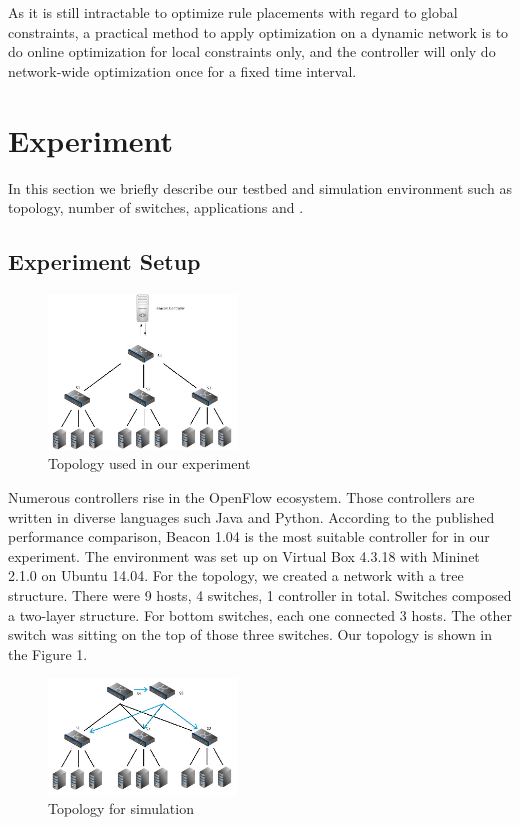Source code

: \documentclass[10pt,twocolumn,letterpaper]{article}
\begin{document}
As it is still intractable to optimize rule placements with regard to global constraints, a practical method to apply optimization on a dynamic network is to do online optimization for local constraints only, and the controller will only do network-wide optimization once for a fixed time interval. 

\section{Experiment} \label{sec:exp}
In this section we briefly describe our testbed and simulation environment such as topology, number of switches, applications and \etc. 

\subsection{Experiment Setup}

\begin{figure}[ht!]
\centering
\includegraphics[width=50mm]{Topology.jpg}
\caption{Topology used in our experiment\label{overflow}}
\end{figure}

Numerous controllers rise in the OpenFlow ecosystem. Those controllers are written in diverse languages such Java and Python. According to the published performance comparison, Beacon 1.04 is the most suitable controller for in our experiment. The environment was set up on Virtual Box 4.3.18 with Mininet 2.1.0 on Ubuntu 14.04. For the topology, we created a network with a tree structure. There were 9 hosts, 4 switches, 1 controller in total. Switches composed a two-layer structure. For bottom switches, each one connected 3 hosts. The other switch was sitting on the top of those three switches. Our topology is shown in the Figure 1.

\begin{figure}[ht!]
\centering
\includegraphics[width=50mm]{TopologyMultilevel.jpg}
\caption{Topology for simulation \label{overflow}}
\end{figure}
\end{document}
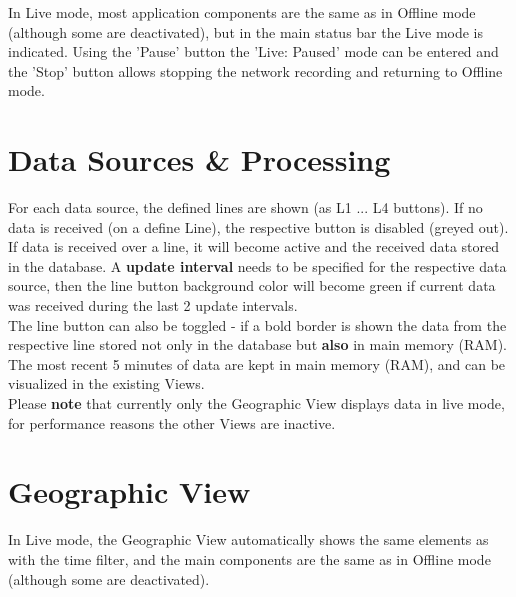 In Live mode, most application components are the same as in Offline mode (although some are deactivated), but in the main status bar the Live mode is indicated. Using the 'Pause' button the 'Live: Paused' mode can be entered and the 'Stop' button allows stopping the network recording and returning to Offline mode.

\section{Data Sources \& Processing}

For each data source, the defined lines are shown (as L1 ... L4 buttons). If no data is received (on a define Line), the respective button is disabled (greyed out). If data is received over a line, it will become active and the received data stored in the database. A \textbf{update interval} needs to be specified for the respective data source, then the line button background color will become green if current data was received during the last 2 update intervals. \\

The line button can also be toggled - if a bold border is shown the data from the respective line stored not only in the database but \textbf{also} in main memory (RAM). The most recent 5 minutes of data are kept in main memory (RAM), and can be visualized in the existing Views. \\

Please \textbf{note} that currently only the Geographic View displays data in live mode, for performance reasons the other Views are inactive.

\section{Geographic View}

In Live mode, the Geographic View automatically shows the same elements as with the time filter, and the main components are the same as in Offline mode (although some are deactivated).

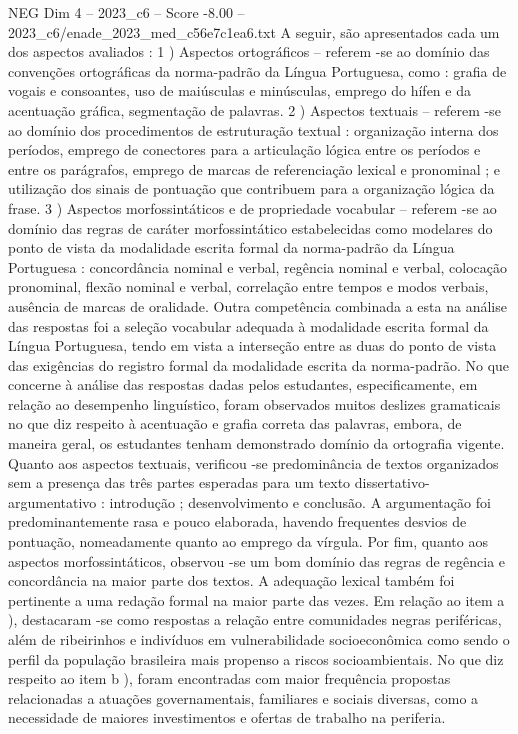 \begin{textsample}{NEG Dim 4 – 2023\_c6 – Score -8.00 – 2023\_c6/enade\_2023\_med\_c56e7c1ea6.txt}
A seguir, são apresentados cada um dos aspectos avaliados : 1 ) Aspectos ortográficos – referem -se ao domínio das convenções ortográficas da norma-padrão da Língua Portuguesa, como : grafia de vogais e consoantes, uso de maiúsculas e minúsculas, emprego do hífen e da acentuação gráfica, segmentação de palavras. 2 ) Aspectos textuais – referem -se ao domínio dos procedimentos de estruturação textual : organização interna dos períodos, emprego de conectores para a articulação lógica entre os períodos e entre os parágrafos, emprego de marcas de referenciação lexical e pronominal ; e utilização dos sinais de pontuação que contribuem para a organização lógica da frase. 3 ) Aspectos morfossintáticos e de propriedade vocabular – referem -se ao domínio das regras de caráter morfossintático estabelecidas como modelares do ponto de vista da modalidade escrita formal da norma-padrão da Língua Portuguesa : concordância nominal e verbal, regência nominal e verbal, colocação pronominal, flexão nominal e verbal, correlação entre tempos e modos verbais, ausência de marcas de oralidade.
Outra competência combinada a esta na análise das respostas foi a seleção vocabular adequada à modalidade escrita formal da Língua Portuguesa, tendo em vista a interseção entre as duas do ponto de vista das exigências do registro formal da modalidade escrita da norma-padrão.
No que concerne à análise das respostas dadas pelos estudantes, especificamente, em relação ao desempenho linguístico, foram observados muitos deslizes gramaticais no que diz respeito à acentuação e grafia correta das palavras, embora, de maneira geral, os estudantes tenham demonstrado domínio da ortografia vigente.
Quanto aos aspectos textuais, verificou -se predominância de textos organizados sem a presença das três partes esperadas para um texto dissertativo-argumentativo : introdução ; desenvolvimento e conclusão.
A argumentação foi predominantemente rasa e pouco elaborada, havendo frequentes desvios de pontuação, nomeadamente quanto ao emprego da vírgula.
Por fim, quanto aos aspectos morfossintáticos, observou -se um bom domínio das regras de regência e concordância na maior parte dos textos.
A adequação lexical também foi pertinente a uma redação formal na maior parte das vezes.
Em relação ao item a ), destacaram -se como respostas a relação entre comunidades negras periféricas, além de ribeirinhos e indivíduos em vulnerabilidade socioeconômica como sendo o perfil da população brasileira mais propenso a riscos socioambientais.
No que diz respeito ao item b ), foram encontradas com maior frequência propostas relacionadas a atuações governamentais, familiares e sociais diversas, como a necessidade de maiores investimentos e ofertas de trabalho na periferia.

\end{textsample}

---*---

* **Task directions**:
Every line above with the string "will" in it needs to be copied.

* **Finished task**:
As it is still intractable to optimize rule placements with regard to global constraints, a practical method to apply optimization on a dynamic network is to do online optimization for local constraints only, and the controller will only do network-wide optimization once for a fixed time interval. 
For each data source, the defined lines are shown (as L1 ... L4 buttons). If no data is received (on a define Line), the respective button is disabled (greyed out). If data is received over a line, it will become active and the received data stored in the database. A \textbf{update interval} needs to be specified for the respective data source, then the line button background color will become green if current data was received during the last 2 update intervals. \\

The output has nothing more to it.